Question

Write a linear equation in standard form for the line that goes through (4,2) and (8,1).

Answer 1

Answer: Option D.

Step-by-step explanation:

The Standard form of the equation of then line is:

$Ax+By=C$

Where A, B and C are integers.

The Point-slope form of the equationof the line is:

$y-y_1=m(x-x_1)$

Where m is the slope of the line and ($x_1,y_1$) is a point of the line.

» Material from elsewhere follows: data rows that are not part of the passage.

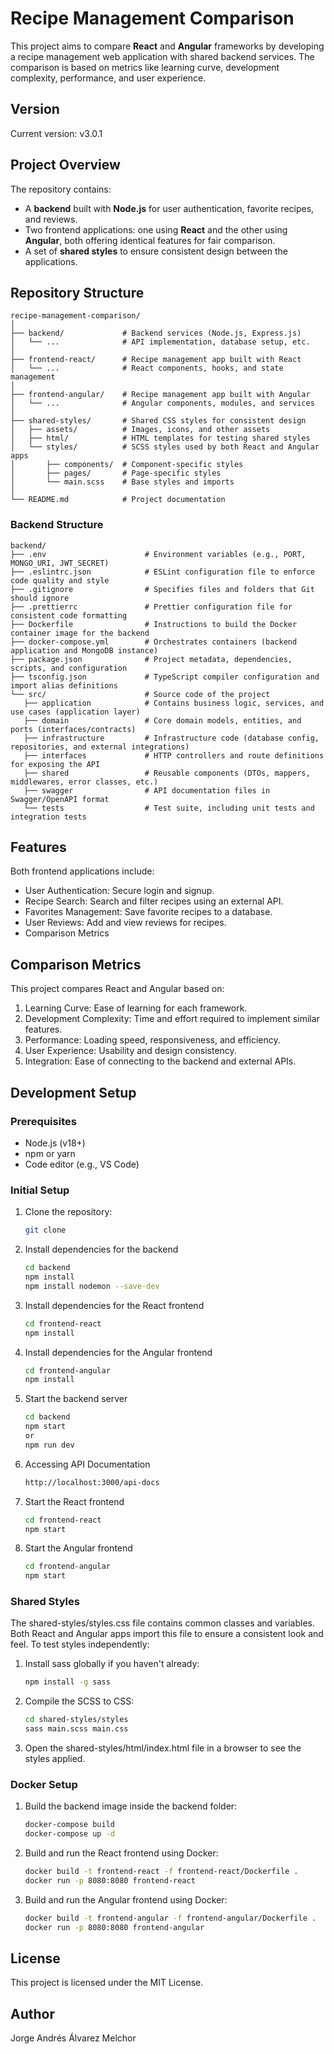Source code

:# Recipe Management Comparison

This project aims to compare **React** and **Angular** frameworks by developing a recipe management web application with shared backend services. The comparison is based on metrics like learning curve, development complexity, performance, and user experience.

## Version
Current version: v3.0.1

## Project Overview

The repository contains:
- A **backend** built with **Node.js** for user authentication, favorite recipes, and reviews.
- Two frontend applications: one using **React** and the other using **Angular**, both offering identical features for fair comparison.
- A set of **shared styles** to ensure consistent design between the applications.

## Repository Structure

```plaintext
recipe-management-comparison/
│
├── backend/             # Backend services (Node.js, Express.js)
│   └── ...              # API implementation, database setup, etc.
│
├── frontend-react/      # Recipe management app built with React
│   └── ...              # React components, hooks, and state management
│
├── frontend-angular/    # Recipe management app built with Angular
│   └── ...              # Angular components, modules, and services
│
├── shared-styles/       # Shared CSS styles for consistent design
│   ├── assets/          # Images, icons, and other assets
│   ├── html/            # HTML templates for testing shared styles
│   └── styles/          # SCSS styles used by both React and Angular apps
│       ├── components/  # Component-specific styles
│       ├── pages/       # Page-specific styles
│       └── main.scss    # Base styles and imports
│
└── README.md            # Project documentation

```

### Backend Structure

```plaintext
backend/
├── .env                      # Environment variables (e.g., PORT, MONGO_URI, JWT_SECRET)
├── .eslintrc.json            # ESLint configuration file to enforce code quality and style
├── .gitignore                # Specifies files and folders that Git should ignore
├── .prettierrc               # Prettier configuration file for consistent code formatting
├── Dockerfile                # Instructions to build the Docker container image for the backend
├── docker-compose.yml        # Orchestrates containers (backend application and MongoDB instance)
├── package.json              # Project metadata, dependencies, scripts, and configuration
├── tsconfig.json             # TypeScript compiler configuration and import alias definitions
└── src/                      # Source code of the project
   ├── application            # Contains business logic, services, and use cases (application layer)
   ├── domain                 # Core domain models, entities, and ports (interfaces/contracts)
   ├── infrastructure         # Infrastructure code (database config, repositories, and external integrations)
   ├── interfaces             # HTTP controllers and route definitions for exposing the API
   ├── shared                 # Reusable components (DTOs, mappers, middlewares, error classes, etc.)
   ├── swagger                # API documentation files in Swagger/OpenAPI format
   └── tests                  # Test suite, including unit tests and integration tests
```

## Features

Both frontend applications include:
- User Authentication: Secure login and signup.
- Recipe Search: Search and filter recipes using an external API.
- Favorites Management: Save favorite recipes to a database.
- User Reviews: Add and view reviews for recipes.
- Comparison Metrics

## Comparison Metrics

This project compares React and Angular based on:
1. Learning Curve: Ease of learning for each framework.
2. Development Complexity: Time and effort required to implement similar features.
3. Performance: Loading speed, responsiveness, and efficiency.
4. User Experience: Usability and design consistency.
5. Integration: Ease of connecting to the backend and external APIs.

## Development Setup
### Prerequisites
- Node.js (v18+)
- npm or yarn
- Code editor (e.g., VS Code)

### Initial Setup

1. Clone the repository:
   ```bash
   git clone
    ```

2. Install dependencies for the backend

    ```bash
    cd backend
    npm install
    npm install nodemon --save-dev
    ```

3. Install dependencies for the React frontend

    ```bash
    cd frontend-react
    npm install
    ```

4. Install dependencies for the Angular frontend

    ```bash
    cd frontend-angular
    npm install
    ```

5. Start the backend server

    ```bash
    cd backend
    npm start 
    or
    npm run dev
    ```

6. Accessing API Documentation

    ```bash
    http://localhost:3000/api-docs
    ```

7. Start the React frontend

    ```bash
    cd frontend-react
    npm start
    ```

8. Start the Angular frontend

    ```bash
    cd frontend-angular
    npm start
    ```

### Shared Styles
The shared-styles/styles.css file contains common classes and variables. Both React and Angular apps import this file to ensure a consistent look and feel.
To test styles independently:

1. Install sass globally if you haven't already:

   ```bash
   npm install -g sass 
   ```

2. Compile the SCSS to CSS:

   ```bash
   cd shared-styles/styles 
   sass main.scss main.css
   ```

3. Open the shared-styles/html/index.html file in a browser to see the styles applied.

### Docker Setup

1. Build the backend image inside the backend folder:

    ```bash
    docker-compose build
    docker-compose up -d
    ```
   
2. Build and run the React frontend using Docker:

    ```bash
    docker build -t frontend-react -f frontend-react/Dockerfile .
    docker run -p 8080:8080 frontend-react
    ```

3. Build and run the Angular frontend using Docker:

    ```bash
    docker build -t frontend-angular -f frontend-angular/Dockerfile .
    docker run -p 8080:8080 frontend-angular
    ```
   
## License
This project is licensed under the MIT License.

## Author
Jorge Andrés Álvarez Melchor

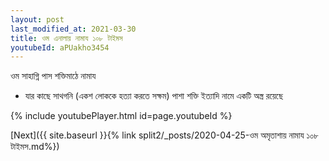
 ```yaml
---
layout: post
last_modified_at: 2021-03-30
title: ওম এনালায় নামায ১০৮ টাইমস
youtubeId: aPUakho3454
---
```

 
 
 ওম সাহাগ্নি পাস শক্তিমাঠে নামায  
 
 -  যার কাছে সাথগনি (একশ লোককে হত্যা করতে সক্ষম) পাশা শক্তি ইত্যাদি নামে একটি অস্ত্র রয়েছে 
 
  
 
  
 
 
 
 
 
 


{% include youtubePlayer.html id=page.youtubeId %}
 
[Next]({{ site.baseurl }}{% link  split2/_posts/2020-04-25-ওম অমৃতাশায় নামায ১০৮ টাইমস.md%})
 

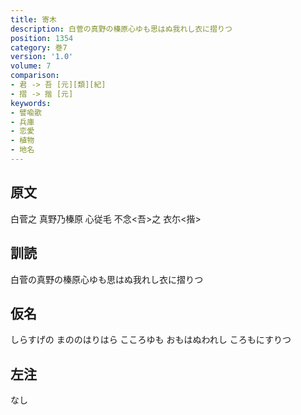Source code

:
 ```yaml
---
title: 寄木
description: 白菅の真野の榛原心ゆも思はぬ我れし衣に摺りつ
position: 1354
category: 巻7
version: '1.0'
volume: 7
comparison:
- 君 -> 吾 [元][類][紀]
- 摺 -> 揩 [元]
keywords:
- 譬喩歌
- 兵庫
- 恋愛
- 植物
- 地名
---
```


## 原文

白菅之 真野乃榛原 心従毛 不念<吾>之 衣尓<揩>

## 訓読

白菅の真野の榛原心ゆも思はぬ我れし衣に摺りつ

## 仮名

しらすげの まののはりはら こころゆも おもはぬわれし ころもにすりつ

## 左注

なし

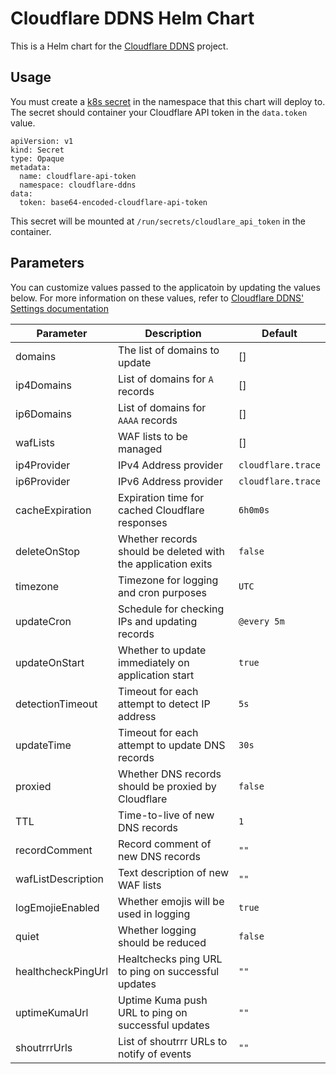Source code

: # Cloudflare DDNS Helm Chart

This is a Helm chart for the [Cloudflare DDNS](https://github.com/favonia/cloudflare-ddns) project.

## Usage

You must create a [k8s secret](https://kubernetes.io/docs/concepts/configuration/secret/) in the namespace that this chart will deploy to.  The secret should container your Cloudflare API token in the `data.token` value.

```
apiVersion: v1
kind: Secret
type: Opaque
metadata:
  name: cloudflare-api-token
  namespace: cloudflare-ddns
data:
  token: base64-encoded-cloudflare-api-token
```

This secret will be mounted at `/run/secrets/cloudlare_api_token` in the container.

## Parameters

You can customize values passed to the applicatoin by updating the values below.  For more information on these values, refer to [Cloudflare DDNS' Settings documentation](https://github.com/favonia/cloudflare-ddns?tab=readme-ov-file#%EF%B8%8F-all-settings)

| Parameter          | Description                                                  | Default            |
|--------------------|--------------------------------------------------------------|--------------------|
| domains            | The list of domains to update                                | []                 |
| ip4Domains         | List of domains for `A` records                              | []                 |
| ip6Domains         | List of domains for `AAAA` records                           | []                 |
| wafLists           | WAF lists to be managed                                      | []                 |
| ip4Provider        | IPv4 Address provider                                        | `cloudflare.trace` |
| ip6Provider        | IPv6 Address provider                                        | `cloudflare.trace` |
| cacheExpiration    | Expiration time for cached Cloudflare responses              | `6h0m0s`           |
| deleteOnStop       | Whether records should be deleted with the application exits | `false`            |
| timezone           | Timezone for logging and cron purposes                       | `UTC`              |
| updateCron         | Schedule for checking IPs and updating records               | `@every 5m`        |
| updateOnStart      | Whether to update immediately on application start           | `true`             |
| detectionTimeout   | Timeout for each attempt to detect IP address                | `5s`               |
| updateTime         | Timeout for each attempt to update DNS records               | `30s`              |
| proxied            | Whether DNS records should be proxied by Cloudflare          | `false`            |
| TTL                | Time-to-live of new DNS records                              | `1`                |
| recordComment      | Record comment of new DNS records                            | `""`               |
| wafListDescription | Text description of new WAF lists                            | `""`               |
| logEmojieEnabled   | Whether emojis will be used in logging                       | `true`             |
| quiet              | Whether logging should be reduced                            | `false`            |
| healthcheckPingUrl | Healtchecks ping URL to ping on successful updates           | `""`               |
| uptimeKumaUrl      | Uptime Kuma push URL to ping on successful updates           | `""`               |
| shoutrrrUrls       | List of shoutrrr URLs to notify of events                    | `""`               |
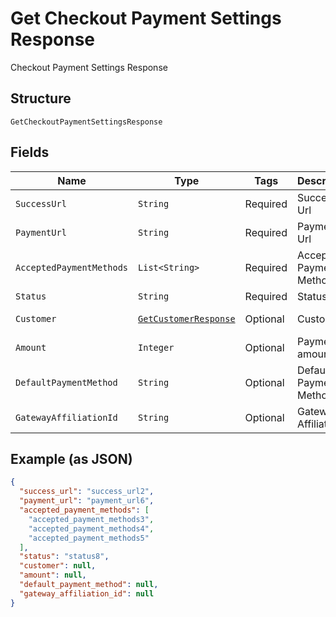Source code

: 
# Get Checkout Payment Settings Response

Checkout Payment Settings Response

## Structure

`GetCheckoutPaymentSettingsResponse`

## Fields

| Name | Type | Tags | Description | Getter | Setter |
|  --- | --- | --- | --- | --- | --- |
| `SuccessUrl` | `String` | Required | Success Url | String getSuccessUrl() | setSuccessUrl(String successUrl) |
| `PaymentUrl` | `String` | Required | Payment Url | String getPaymentUrl() | setPaymentUrl(String paymentUrl) |
| `AcceptedPaymentMethods` | `List<String>` | Required | Accepted Payment Methods | List<String> getAcceptedPaymentMethods() | setAcceptedPaymentMethods(List<String> acceptedPaymentMethods) |
| `Status` | `String` | Required | Status | String getStatus() | setStatus(String status) |
| `Customer` | [`GetCustomerResponse`](/doc/models/get-customer-response.md) | Optional | Customer | GetCustomerResponse getCustomer() | setCustomer(GetCustomerResponse customer) |
| `Amount` | `Integer` | Optional | Payment amount | Integer getAmount() | setAmount(Integer amount) |
| `DefaultPaymentMethod` | `String` | Optional | Default Payment Method | String getDefaultPaymentMethod() | setDefaultPaymentMethod(String defaultPaymentMethod) |
| `GatewayAffiliationId` | `String` | Optional | Gateway Affiliation Id | String getGatewayAffiliationId() | setGatewayAffiliationId(String gatewayAffiliationId) |

## Example (as JSON)

```json
{
  "success_url": "success_url2",
  "payment_url": "payment_url6",
  "accepted_payment_methods": [
    "accepted_payment_methods3",
    "accepted_payment_methods4",
    "accepted_payment_methods5"
  ],
  "status": "status8",
  "customer": null,
  "amount": null,
  "default_payment_method": null,
  "gateway_affiliation_id": null
}
```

Given the points (4,2) and (8,1), you can find the slope with the formula $m=\frac{y_2-y_1}{x_2-x_1}$. Then:

$m=\frac{1-2}{8-4}=-\frac{1}{4}$

Substitute the slope and the point (4,2 ) into $y-y_1=m(x-x_1)$:

$y-2=-\frac{1}{4}(x-4)$

To write in Standard form, move the variables to one sides of the equation. Then:

$y-2=-\frac{1}{4}(x-4)\\\\4(y-2)=x-4\\4y-8=-x+4\\x+4y=4+8\\x+4y=12$

Answer 2

Answer:

D. $x+4y=12$

Step-by-step explanation:

The given equation passes through:

(4,2) and (8,1).

The equation can be obtained using the formula;

$y-y_1=m(x-x_1)$

The slope is given by:

$m=\frac{y_2-y_1}{x_2-x_1}$

Let $(x_1,y_1)=(4,2)$ and  $(x_2,y_2)=(8,1)$, then we have;

$m=\frac{1-2}{8-4} =-\frac{1}{4}$

we now plug in the slope and the point to obtain;

$y-2=-\frac{1}{4}(x-4)$

We multiply through by 4 to obtain;

$4(y-2)=-(x-4)$

Expand using the distributive property;

$4y-8=-x+4$

$4y+x=4+8$

$x+4y=12$